Ils étaient quelques milliers à grelotter mercredi soir sur la place de l'Église à Beaujeu en attendant minuit, que le crieur public s'écrie: «le Beaujolais nouveau est arrivé», donnant le signal de l'ouverture des bouteilles en France, quelques heures après Tokyo et avant New York.

Un coup de maillet dans un tonneau, le vin a coulé dans les verres, les sourires ont rallumé les visages: «un peu acide», reconnait Daniel, un canotier sur la tête estampillé «Beaujolais». Le sexagénaire vient tous les ans du Jura avec des amis: «On sait que ce n'est pas le meilleur qu'ils offrent, mais on vient surtout pour l'ambiance», glisse-t-il.

Plus tôt dans la soirée, les visiteurs ont pu goûter les différentes appellations, millésimes et cuvées du Beaujolais auprès de producteurs locaux. Puis tous se sont rassemblés, ont allumé des flambeaux dans des brasiers de sarments de vignes, pour remonter la rue principale au son des fanfares, selon la tradition des «Sarmentelles».

Autre ambiance, huit heures plus tôt, dans un restaurant du centre tokyoïte, un centaine de Japonais, foulards rouges autour du cou et canotiers sur la tête, comptaient eux aussi: «Trois, deux, un... kanpai!» (santé, ou tchin, en Japonais).
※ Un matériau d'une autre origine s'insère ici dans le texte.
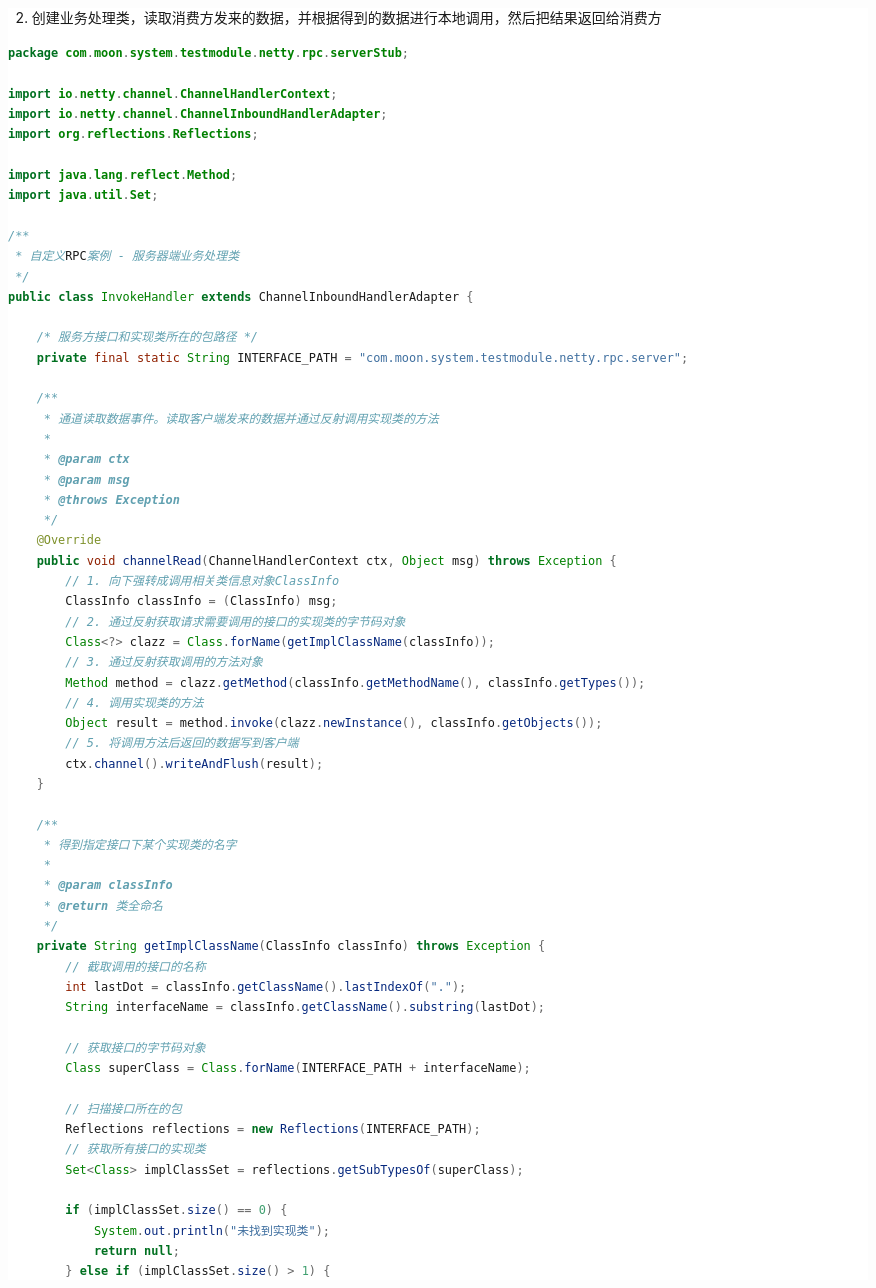 2. 创建业务处理类，读取消费方发来的数据，并根据得到的数据进行本地调用，然后把结果返回给消费方

```java
package com.moon.system.testmodule.netty.rpc.serverStub;

import io.netty.channel.ChannelHandlerContext;
import io.netty.channel.ChannelInboundHandlerAdapter;
import org.reflections.Reflections;

import java.lang.reflect.Method;
import java.util.Set;

/**
 * 自定义RPC案例 - 服务器端业务处理类
 */
public class InvokeHandler extends ChannelInboundHandlerAdapter {

    /* 服务方接口和实现类所在的包路径 */
    private final static String INTERFACE_PATH = "com.moon.system.testmodule.netty.rpc.server";

    /**
     * 通道读取数据事件。读取客户端发来的数据并通过反射调用实现类的方法
     *
     * @param ctx
     * @param msg
     * @throws Exception
     */
    @Override
    public void channelRead(ChannelHandlerContext ctx, Object msg) throws Exception {
        // 1. 向下强转成调用相关类信息对象ClassInfo
        ClassInfo classInfo = (ClassInfo) msg;
        // 2. 通过反射获取请求需要调用的接口的实现类的字节码对象
        Class<?> clazz = Class.forName(getImplClassName(classInfo));
        // 3. 通过反射获取调用的方法对象
        Method method = clazz.getMethod(classInfo.getMethodName(), classInfo.getTypes());
        // 4. 调用实现类的方法
        Object result = method.invoke(clazz.newInstance(), classInfo.getObjects());
        // 5. 将调用方法后返回的数据写到客户端
        ctx.channel().writeAndFlush(result);
    }

    /**
     * 得到指定接口下某个实现类的名字
     *
     * @param classInfo
     * @return 类全命名
     */
    private String getImplClassName(ClassInfo classInfo) throws Exception {
        // 截取调用的接口的名称
        int lastDot = classInfo.getClassName().lastIndexOf(".");
        String interfaceName = classInfo.getClassName().substring(lastDot);

        // 获取接口的字节码对象
        Class superClass = Class.forName(INTERFACE_PATH + interfaceName);

        // 扫描接口所在的包
        Reflections reflections = new Reflections(INTERFACE_PATH);
        // 获取所有接口的实现类
        Set<Class> implClassSet = reflections.getSubTypesOf(superClass);

        if (implClassSet.size() == 0) {
            System.out.println("未找到实现类");
            return null;
        } else if (implClassSet.size() > 1) {
```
L'an dernier, le pays a importé 59.183 hectolitres, soit 7,9 millions de bouteilles, loin devant les États-Unis, 1,8 million de bouteilles, et l'Allemagne, qui complète le podium avec 730.000 bouteilles.

Certains producteurs se mettent d'ailleurs à l'heure japonaise: «On fêtera le Beaujolais nouveau sur Skype avec nos clients japonais», confiait mardi Claire Chasselay, 30 ans, productrice de vin bio à Châtillon d'Azergues, dans le sud du Beaujolais, avec son frère et ses parents.
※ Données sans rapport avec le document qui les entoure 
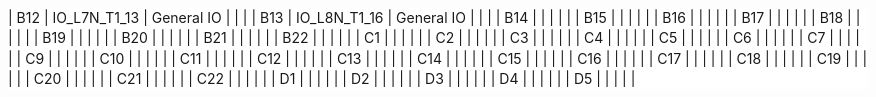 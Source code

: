 | B12      | IO_L7N_T1_13       | General IO |              |                      |
| B13      | IO_L8N_T1_16       | General IO |              |                      |
| B14      |                    |            |              |                      |
| B15      |                    |            |              |                      |
| B16      |                    |            |              |                      |
| B17      |                    |            |              |                      |
| B18      |                    |            |              |                      |
| B19      |                    |            |              |                      |
| B20      |                    |            |              |                      |
| B21      |                    |            |              |                      |
| B22      |                    |            |              |                      |
| C1       |                    |            |              |                      |
| C2       |                    |            |              |                      |
| C3       |                    |            |              |                      |
| C4       |                    |            |              |                      |
| C5       |                    |            |              |                      |
| C6       |                    |            |              |                      |
| C7       |                    |            |              |                      |
| C9       |                    |            |              |                      |
| C10      |                    |            |              |                      |
| C11      |                    |            |              |                      |
| C12      |                    |            |              |                      |
| C13      |                    |            |              |                      |
| C14      |                    |            |              |                      |
| C15      |                    |            |              |                      |
| C16      |                    |            |              |                      |
| C17      |                    |            |              |                      |
| C18      |                    |            |              |                      |
| C19      |                    |            |              |                      |
| C20      |                    |            |              |                      |
| C21      |                    |            |              |                      |
| C22      |                    |            |              |                      |
| D1       |                    |            |              |                      |
| D2       |                    |            |              |                      |
| D3       |                    |            |              |                      |
| D4       |                    |            |              |                      |
| D5       |                    |            |              |                      | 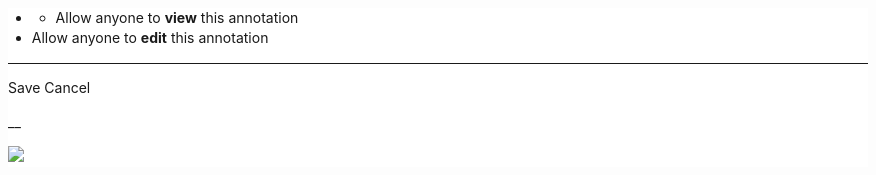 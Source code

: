  *   * Allow anyone to **view** this annotation
  * Allow anyone to **edit** this annotation



* * *

Save Cancel

__




![](https://bat.bing.com/action/0?ti=56018282&Ver=2&mid=f3afd8dc-c204-44dd-b5e0-53507958a351&sid=f30c5e70639211ee87d33f0876d93783&vid=f30c9700639211eeb3a75d830392c94f&vids=0&msclkid=N&pi=0&lg=en-US&sw=800&sh=600&sc=24&nwd=1&tl=Shortform%20%7C%20Mindset&p=https%3A%2F%2Fwww.shortform.com%2Fapp%2Fbook%2Fmindset%2Fchapter-6&r=&lt=431&evt=pageLoad&sv=1&rn=587842)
Pour ces vignerons dont les clients vont du «bouchon» lyonnais aux restaurants étoilés, l'export représente 40% des ventes.

Et le célèbre vin primeur n'y est pas pour rien: «Nos clients japonais nous ont connu grâce au Beaujolais nouveau. Maintenant ils achètent toute notre gamme au long de l'année», explique Claire.

«Et la pizza, cette année, quel goût elle a ?»

Ne demandez pas à l'enthousiaste vigneronne quel goût aura le Beaujolais nouveau cette année: «Et la pizza, cette année, quel goût elle a ?» ironise-t-elle. «Il y a 2.000 vignerons dans le Beaujolais, tous des petites structures, qui font tous un vin différent».

De même pour le goût de banane, symbole d'une époque de production massive du Beaujolais primeur, ou la quantité l'emportait sur la qualité. «C'est un arôme qui peut se trouver naturellement dans le vin», justifie Mélina Condy, de l'inter-beaujolais. «Mais pour le Beaujolais, c'était dû à une levure ajoutée qui avait comme effet secondaire ce goût. Elle n'est plus utilisée aujourd'hui.»

Restent le fruit et la légèreté, mais là aussi, tout dépend des goûts du vigneron: «Nous, on fait deux types de primeurs, indique Fabien Chasselay, le jeune frère en charge de la vinification. Le premier est tout en fruit, en souplesse. Il macère 6 à 8 jours en grappes entières (selon la méthode beaujolaise, ndlr). Et le second, qui a plus de volume, de tanin, suit une vinification de type vin de garde: égrappé à 50%, pendant 12 à 15 jours».

Pour cette seconde cuvée, la seule différence avec un vin de garde est la durée de l'élevage en fût. «Le Beaujolais nouveau, c'est un vin mal élevé, tout jeune, fougueux!», décrit le vigneron.

Soirées Beaujolais de Tokyo à New York

Bon an mal an, le Beaujolais nouveau s'est fait une place dans l'agenda des bistrots et restaurants du monde entier. Le négociant George Duboeuf, créateur de l'événement «Beaujolais nouveau» en 1967, mais symbole de ses excès, a d'ailleurs choisi New York pour organiser une soirée de lancement en présence de son fils, Franck Duboeuf.

A Pékin, expatriés et Chinois ont pu goûter le millésime 2014 accompagné d'un autre incontournable de la gastronomie française: le fromage d'un jeune fromager chinois qui a appris le métier en France.

Mais mercredi soir, les plus motivés, Russes, Chinois, Brésiliens ou Japonais, étaient à Beaujeu pour goûter sur place le vin fruité du Beaujolais.